This article reflects an immigration lawyer’s view on securities law and its role in the EB-5 offering from the investor perspective. Its important to remind the reader that in order to be fully SEC compliant, regional centers and Eb-5 projects need to seek the advice of a securities lawyer in putting together their offering materials and marketing plans.
Typically, EB-5 investors will become partners, or members, in a limited partnership or limited liability company formed by a regional center. The offer by a regional center to invest in a limited partnership or a limited liability company is a called a security. Ordinarily, an issuer, such as a regional center, who offers or sells securities must “register” the offering with the U.S. Securities and Exchange Commission (SEC) in the United States unless the offering falls within an “exemption.” Because the registration process is time consuming and expensive, regional centers typically rely on Regulation S or Regulation D for the purposes of EB-5 offerings.
Relevant Securities Laws; How do they come into play in the Eb-5 offering?
Under Section 5 of The Securities Act of 1933 (the “Securities Act”), all offers and sales of securities must be “registered” with the SEC. This registration process requires issuers to prepare and file a preliminary prospectus with the SEC for review and comment. The Section 5 registration process is both burdensome and expensive for the regional center.
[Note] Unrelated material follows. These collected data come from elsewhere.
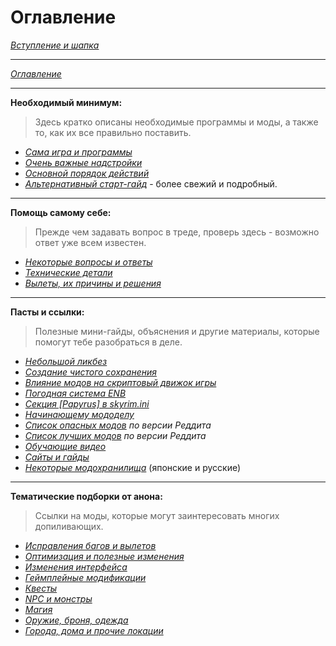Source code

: # Оглавление

[*Вступление и шапка*](00_Вступление_и_шапка.md)

------

[*Оглавление*](01_Оглавление.md)

------

**Необходимый минимум:**  
> Здесь кратко описаны необходимые программы и моды, а также то, как их все правильно поставить.

+ [*Сама игра и программы*](01_Minimum/01_Сама_игра_и_программы.md)
+ [*Очень важные надстройки*](01_Minimum/02_Очень_важные_надстройки.md)
+ [*Основной порядок действий*](01_Minimum/03_Основной_порядок_действий.md)
+ [*Альтернативный старт-гайд*](01_Minimum/04_Альтернативный_старт_гайд.md) - более свежий и подробный.

------

**Помощь самому себе:**  
> Прежде чем задавать вопрос в треде, проверь здесь - возможно ответ уже всем известен.

+ [*Некоторые вопросы и ответы*](02_Self-Help/01_Некоторые_вопросы_и_ответы.md)
+ [*Технические детали*](02_Self-Help/02_Технические_детали.md)
+ [*Вылеты, их причины и решения*](02_Self-Help/03_Вылеты_их_причины_и_решения.md)

------

**Пасты и ссылки:**  
> Полезные мини-гайды, объяснения и другие материалы, которые помогут тебе разобраться в деле.

+ [*Небольшой ликбез*](03_Texts_And_Links/01_Небольшой_ликбез.md)
+ [*Создание чистого сохранения*](03_Texts_And_Links/03_Создание_чистого_сохранения.md)
+ [*Влияние модов на скриптовый движок игры*](03_Texts_And_Links/04_Влияние_модов_на_скриптовый_движок_игры.md)
+ [*Погодная система ENB*](03_Texts_And_Links/05_Погодная_система_ENB.md)
+ [*Секция \[Papyrus\] в skyrim.ini*](03_Texts_And_Links/06_Секция_Papyrus.md)
+ [*Начинающему мододелу*](03_Texts_And_Links/07_Начинающему_мододелу.md)
+ [*Список опасных модов*](https://www.reddit.com/r/skyrimmods/wiki/dangerous_mods_masterlist) *по версии Реддита*
+ [*Список лучших модов*](https://www.reddit.com/r/skyrimmods/wiki/best_mods_for) *по версии Реддита*
+ [*Обучающие видео*](/00_Resources/01_Обучение_основам.md)
+ [*Сайты и гайды*](/00_Resources/02_Сайты_и_гайды.md)
+ [*Некоторые модохранилища*](/00_Resources/03_Модохранилища.md) (японские и русские)

------

**Тематические подборки от анона:**  
> Ссылки на моды, которые могут заинтересовать многих допиливающих.

+ [*Исправления багов и вылетов*](04_Anon_Collection/01_Исправления_багов_и_вылетов.md)
+ [*Оптимизация и полезные изменения*](04_Anon_Collection/02_Оптимизация_и_полезные_изменения.md)
+ [*Изменения интерфейса*](04_Anon_Collection/03_Изменения_интерфейса.md)
+ [*Геймплейные модификации*](04_Anon_Collection/04_Геймплейные_модификации.md)
+ [*Квесты*](04_Anon_Collection/05_Квесты.md)
+ [*NPC и монстры*](04_Anon_Collection/06_NPC_и_монстры.md)
+ [*Магия*](04_Anon_Collection/07_Магия.md)
+ [*Оружие, броня, одежда*](04_Anon_Collection/08_Оружие_броня_одежда.md)
+ [*Города, дома и прочие локации*](04_Anon_Collection/09_Города_дома_прочие_локации.md)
However, regional centers can avoid the strenuous registration process associated with Section 5 if the offering falls within a narrowly defined exemption under Regulation D. Specifically, Rule 506 of Regulation D permits a regional center to sell their offering to “accredited investors.” The definition of an “accredited investor” is set forth at Rule 501 of Regulation D and includes, but is not limited to:
  • Any natural person whose individual net worth, or joint net worth with that person's spouse, exceeds $1,000,000;
  • Any natural person who had an individual income in excess of $200,000 in each of the two most recent years and has a reasonable expectation of reaching the same income level in the current year; or
  • Any natural person who had joint income with that person's spouse in excess of $300,000 in each of the two most recent years and has a reasonable expectation of reaching the same income level in the current year.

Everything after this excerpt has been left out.